WHEN Jane Barry let the train take the strain she had no idea what it would unleash.
It was a year ago when she decided to ditch her car for a week and commute to Portsmouth by rail.
She and her work colleagues all took part in last year’s Big Green Commuter Challenge and the habit has stuck.
So, from today and for the rest of this week they and dozens of other workers in the city and across the wider Portsmouth area are going green in attempt to reduce their carbon emissions.
Jane, 44, is the operations and human resources manager for recruitment agency Key Recruitment in Commercial Road.
She said: ‘This time last year I was living at Southbourne [near Emsworth] and it made real sense for me to try catching the train to work instead of driving.
‘Long after the challenge week was over I carried on using the train whenever I could.
‘It was a far less stressful way to get to work and I found I could get things done on the train too as well being far more environmentally-friendly.’

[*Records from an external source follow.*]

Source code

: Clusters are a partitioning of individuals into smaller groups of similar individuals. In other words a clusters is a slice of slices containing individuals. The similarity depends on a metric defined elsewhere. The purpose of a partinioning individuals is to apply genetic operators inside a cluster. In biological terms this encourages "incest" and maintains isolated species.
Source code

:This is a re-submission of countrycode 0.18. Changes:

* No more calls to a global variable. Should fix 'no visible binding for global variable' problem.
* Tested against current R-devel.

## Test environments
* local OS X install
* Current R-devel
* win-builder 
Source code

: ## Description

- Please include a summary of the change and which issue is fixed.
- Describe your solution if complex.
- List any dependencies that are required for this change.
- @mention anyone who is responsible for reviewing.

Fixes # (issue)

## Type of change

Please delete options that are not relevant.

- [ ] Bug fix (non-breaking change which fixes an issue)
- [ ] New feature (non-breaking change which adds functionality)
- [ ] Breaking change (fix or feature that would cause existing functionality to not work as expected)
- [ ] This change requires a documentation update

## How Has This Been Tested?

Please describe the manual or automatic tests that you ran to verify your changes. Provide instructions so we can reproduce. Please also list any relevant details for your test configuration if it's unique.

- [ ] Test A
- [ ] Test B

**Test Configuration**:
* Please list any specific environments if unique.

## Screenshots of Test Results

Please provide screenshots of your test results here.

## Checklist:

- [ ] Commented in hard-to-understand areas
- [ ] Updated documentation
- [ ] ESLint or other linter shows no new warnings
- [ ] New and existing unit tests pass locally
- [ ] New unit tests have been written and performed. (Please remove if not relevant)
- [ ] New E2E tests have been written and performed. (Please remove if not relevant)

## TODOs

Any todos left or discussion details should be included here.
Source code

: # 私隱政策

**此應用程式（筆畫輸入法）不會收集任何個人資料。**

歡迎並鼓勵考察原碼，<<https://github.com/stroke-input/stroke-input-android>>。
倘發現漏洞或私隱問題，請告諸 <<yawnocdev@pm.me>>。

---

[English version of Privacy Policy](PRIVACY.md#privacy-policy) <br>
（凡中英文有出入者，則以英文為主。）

Since then she has moved to Copnor, Portsmouth, and bought a bike. ‘Now I’m taking every opportunity I can to cycle to work,’ she added.
The firm won last year’s challenge in the small organisation category of the contest which is run by Portsmouth City Council and supported by Havant, Gosport and Fareham councils.
Jane added: ‘This week all 18 of us in the office are taking part again, but the seed that was sown last year has continued anyway.
‘Since then some have opted not to use their car for one day a week and use public transport to make their calls during the day. It means less wear and tear on their car, means they’re not spending so much on petrol and costing the business less in mileage expenses.’
The annual Big Green Commuter Challenge runs all this week and is designed to encourage people to use alternative transport to get to work.
Participating organisations are encouraging staff to walk, cycle, car-share, use public transport – anything to cut the number of cars on the roads and their emissions.
This is the ninth year the gauntlet has been thrown down by the city council.
Amanda Morris, the authority’s travel plan officer, said the idea is catching on.
She said: ‘Last year 1,078 people from 32 organisations took part who saved more than 78,500 car miles and nearly 31,000kg of emissions.’